[Excerpts from a dataset]
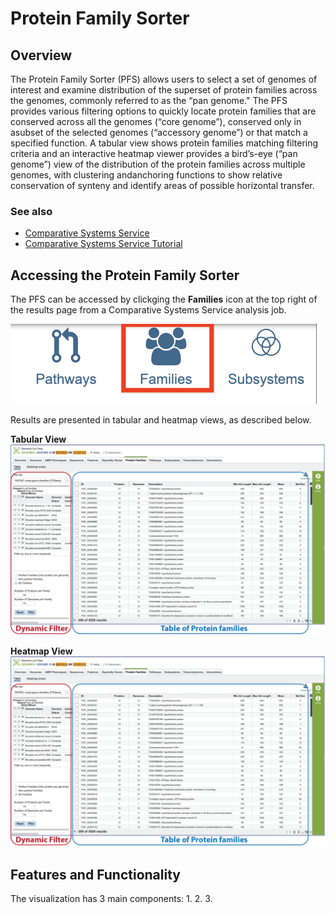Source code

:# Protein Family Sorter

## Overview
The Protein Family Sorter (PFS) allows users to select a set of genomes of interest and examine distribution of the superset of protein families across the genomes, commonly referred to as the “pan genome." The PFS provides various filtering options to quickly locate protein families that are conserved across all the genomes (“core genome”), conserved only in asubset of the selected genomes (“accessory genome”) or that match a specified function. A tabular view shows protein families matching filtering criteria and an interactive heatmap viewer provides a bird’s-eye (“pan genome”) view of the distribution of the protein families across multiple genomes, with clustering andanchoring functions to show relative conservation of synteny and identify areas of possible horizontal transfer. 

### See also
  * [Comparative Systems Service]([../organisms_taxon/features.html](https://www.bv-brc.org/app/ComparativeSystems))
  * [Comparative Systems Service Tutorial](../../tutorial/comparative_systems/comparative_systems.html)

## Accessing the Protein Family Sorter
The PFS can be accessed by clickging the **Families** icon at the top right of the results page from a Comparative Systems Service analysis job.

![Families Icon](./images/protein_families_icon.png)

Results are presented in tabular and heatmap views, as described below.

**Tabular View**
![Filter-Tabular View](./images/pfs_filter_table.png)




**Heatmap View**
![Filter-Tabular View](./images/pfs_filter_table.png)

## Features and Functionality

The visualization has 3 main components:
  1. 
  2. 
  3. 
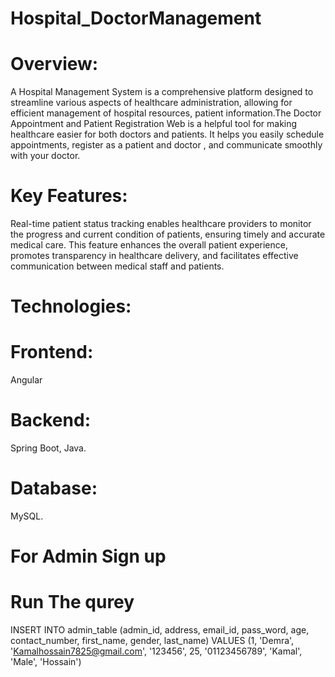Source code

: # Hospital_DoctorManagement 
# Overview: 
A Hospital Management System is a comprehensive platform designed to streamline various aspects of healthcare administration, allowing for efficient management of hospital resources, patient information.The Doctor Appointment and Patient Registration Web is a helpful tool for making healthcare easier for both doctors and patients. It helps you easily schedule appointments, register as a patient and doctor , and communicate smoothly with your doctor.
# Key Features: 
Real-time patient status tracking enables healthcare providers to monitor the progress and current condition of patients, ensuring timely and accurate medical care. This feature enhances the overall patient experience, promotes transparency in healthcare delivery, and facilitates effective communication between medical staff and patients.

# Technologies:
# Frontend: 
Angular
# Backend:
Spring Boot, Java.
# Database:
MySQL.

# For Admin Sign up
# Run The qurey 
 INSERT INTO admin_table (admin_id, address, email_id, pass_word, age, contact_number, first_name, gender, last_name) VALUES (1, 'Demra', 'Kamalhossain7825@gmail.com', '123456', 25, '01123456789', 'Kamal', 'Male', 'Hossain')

Your assignment
Every record is to be restated word for word, with the pictures left out.

Task response
Source code

:# Protein Family Sorter

## Overview
The Protein Family Sorter (PFS) allows users to select a set of genomes of interest and examine distribution of the superset of protein families across the genomes, commonly referred to as the “pan genome." The PFS provides various filtering options to quickly locate protein families that are conserved across all the genomes (“core genome”), conserved only in asubset of the selected genomes (“accessory genome”) or that match a specified function. A tabular view shows protein families matching filtering criteria and an interactive heatmap viewer provides a bird’s-eye (“pan genome”) view of the distribution of the protein families across multiple genomes, with clustering andanchoring functions to show relative conservation of synteny and identify areas of possible horizontal transfer. 

### See also
  * [Comparative Systems Service]([../organisms_taxon/features.html](https://www.bv-brc.org/app/ComparativeSystems))
  * [Comparative Systems Service Tutorial](../../tutorial/comparative_systems/comparative_systems.html)

## Accessing the Protein Family Sorter
The PFS can be accessed by clickging the **Families** icon at the top right of the results page from a Comparative Systems Service analysis job.

![Families Icon](./images/protein_families_icon.png)

Results are presented in tabular and heatmap views, as described below.

**Tabular View**
![Filter-Tabular View](./images/pfs_filter_table.png)




**Heatmap View**
![Filter-Tabular View](./images/pfs_filter_table.png)

## Features and Functionality

The visualization has 3 main components:
  1. 
  2. 
  3. 
Source code

: # Hospital_DoctorManagement 
# Overview: 
A Hospital Management System is a comprehensive platform designed to streamline various aspects of healthcare administration, allowing for efficient management of hospital resources, patient information.The Doctor Appointment and Patient Registration Web is a helpful tool for making healthcare easier for both doctors and patients. It helps you easily schedule appointments, register as a patient and doctor , and communicate smoothly with your doctor.
# Key Features: 
Real-time patient status tracking enables healthcare providers to monitor the progress and current condition of patients, ensuring timely and accurate medical care. This feature enhances the overall patient experience, promotes transparency in healthcare delivery, and facilitates effective communication between medical staff and patients.

# Technologies:
# Frontend: 
Angular
# Backend:
Spring Boot, Java.
# Database:
MySQL.

# For Admin Sign up
# Run The qurey 
 INSERT INTO admin_table (admin_id, address, email_id, pass_word, age, contact_number, first_name, gender, last_name) VALUES (1, 'Demra', 'Kamalhossain7825@gmail.com', '123456', 25, '01123456789', 'Kamal', 'Male', 'Hossain')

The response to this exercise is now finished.